Edible apiculture products

1. Preconditions for market access

1.1 Import permit

Exporters are not required to obtain an import permit; however, they are encouraged to confirm the importing conditions through their importer or, if needed, the government authority of China.

1.2 Listing and audit
Listing and audit procedureRequired?
AuditNot required
Listing – Department's Establishment Register (ER) Not required
1.3 Prohibited products

The Department is not aware of any prohibited edible apiculture products for export to China.

2. Documentation requirements

2.1 Government certification

An EX188B 'certificate as to condition' has been accepted in the past for consignments of edible apiculture products exported to China. The Department can issue an unendorsed EX188B certificate for edible apiculture products. However, exporters are encouraged to confirm the importing conditions through their importer, or if needed the government authority of China.
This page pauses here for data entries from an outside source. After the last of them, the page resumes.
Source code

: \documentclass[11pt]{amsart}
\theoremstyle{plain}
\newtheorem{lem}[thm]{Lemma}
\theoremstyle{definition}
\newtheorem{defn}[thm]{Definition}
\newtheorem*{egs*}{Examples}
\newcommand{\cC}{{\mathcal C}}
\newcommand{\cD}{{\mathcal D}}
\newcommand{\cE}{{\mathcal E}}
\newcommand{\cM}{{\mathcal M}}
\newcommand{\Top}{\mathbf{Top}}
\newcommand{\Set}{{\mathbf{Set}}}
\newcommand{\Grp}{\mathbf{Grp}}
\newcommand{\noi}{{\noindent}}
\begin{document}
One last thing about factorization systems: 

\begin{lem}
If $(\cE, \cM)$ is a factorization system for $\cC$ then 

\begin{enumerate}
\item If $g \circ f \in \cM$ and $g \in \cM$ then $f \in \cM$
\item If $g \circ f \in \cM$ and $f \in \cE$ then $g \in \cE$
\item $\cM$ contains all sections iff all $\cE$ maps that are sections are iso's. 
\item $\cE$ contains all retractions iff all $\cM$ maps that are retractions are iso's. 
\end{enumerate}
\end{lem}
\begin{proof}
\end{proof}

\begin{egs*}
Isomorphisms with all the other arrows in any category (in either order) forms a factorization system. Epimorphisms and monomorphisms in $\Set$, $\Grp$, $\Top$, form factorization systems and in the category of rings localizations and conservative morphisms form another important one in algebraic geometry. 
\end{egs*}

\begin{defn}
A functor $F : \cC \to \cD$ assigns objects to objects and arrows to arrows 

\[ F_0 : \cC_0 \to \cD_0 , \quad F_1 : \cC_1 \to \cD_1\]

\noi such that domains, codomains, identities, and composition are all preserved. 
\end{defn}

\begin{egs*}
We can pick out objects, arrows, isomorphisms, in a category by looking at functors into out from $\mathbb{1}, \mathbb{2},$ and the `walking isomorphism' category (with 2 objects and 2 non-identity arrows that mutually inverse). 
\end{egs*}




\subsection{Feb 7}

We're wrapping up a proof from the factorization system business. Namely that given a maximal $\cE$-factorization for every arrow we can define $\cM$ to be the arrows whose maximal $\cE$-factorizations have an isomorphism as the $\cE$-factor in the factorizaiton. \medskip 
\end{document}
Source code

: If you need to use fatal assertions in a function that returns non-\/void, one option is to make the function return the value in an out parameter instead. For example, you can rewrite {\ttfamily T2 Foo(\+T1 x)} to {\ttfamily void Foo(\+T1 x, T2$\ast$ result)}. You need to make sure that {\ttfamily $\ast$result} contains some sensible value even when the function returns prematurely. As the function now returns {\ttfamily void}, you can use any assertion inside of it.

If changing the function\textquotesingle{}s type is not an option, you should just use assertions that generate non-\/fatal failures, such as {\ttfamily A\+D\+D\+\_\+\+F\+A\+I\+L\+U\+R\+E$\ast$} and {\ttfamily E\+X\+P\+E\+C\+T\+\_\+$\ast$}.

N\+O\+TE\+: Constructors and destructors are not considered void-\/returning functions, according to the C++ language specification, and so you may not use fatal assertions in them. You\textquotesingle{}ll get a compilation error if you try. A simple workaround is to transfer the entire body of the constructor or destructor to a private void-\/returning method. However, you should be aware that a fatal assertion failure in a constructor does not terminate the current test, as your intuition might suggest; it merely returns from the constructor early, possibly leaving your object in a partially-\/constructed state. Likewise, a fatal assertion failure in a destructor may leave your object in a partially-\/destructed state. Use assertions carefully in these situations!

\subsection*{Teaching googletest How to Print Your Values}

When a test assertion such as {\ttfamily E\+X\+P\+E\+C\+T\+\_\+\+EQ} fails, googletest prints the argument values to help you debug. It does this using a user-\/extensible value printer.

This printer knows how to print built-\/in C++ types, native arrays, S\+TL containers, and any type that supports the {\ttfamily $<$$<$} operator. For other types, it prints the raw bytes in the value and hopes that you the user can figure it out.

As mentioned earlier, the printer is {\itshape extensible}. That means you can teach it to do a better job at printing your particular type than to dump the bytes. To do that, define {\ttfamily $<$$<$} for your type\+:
2.2 Supporting documents and exporter declarations

It has been brought to the attention of the Department that Chinese border inspection officials are routinely testing Australian edible apiculture products for the presence of American foulbrood (AFB), European foulbrood (EFB), small hive beetle and Varroa destructor (varroa mite). Producers and freight forwarders should ensure that edible apiculture products do not contain these bee pests and diseases when exporting to China. Positive detections within the consignments will result in the rejection of the entire consignment. Exporters should work closely with importers when sending honey to China to ensure that they are able to meet these importing country requirements.

The Department's understanding is that the only method to screen for the presence of these pests and diseases is using PCR testing prior to the export of honey to China.

Exporters are required to provide the following supporting documents when exporting edible apiculture product to China:

Again, exporters are encouraged to check these requirements with their importer prior to exporting.

3. Other requirements

Honey and other edible apiculture products must satisfy China's national food safety standard GB 14963–2011 issued by the Ministry of Health of the People's Republic of China. An unofficial draft translation (PDF 670 KB) of this standard provided by the United States Department of Agriculture (USDA) Foreign Agricultural Service.

4. Exemptions granted by China

The Department is not aware of any exemptions being granted by China for edible apiculture products. Exporters are encouraged to confirm if any exemptions apply by contacting their importer or, if needed, the government authority of China.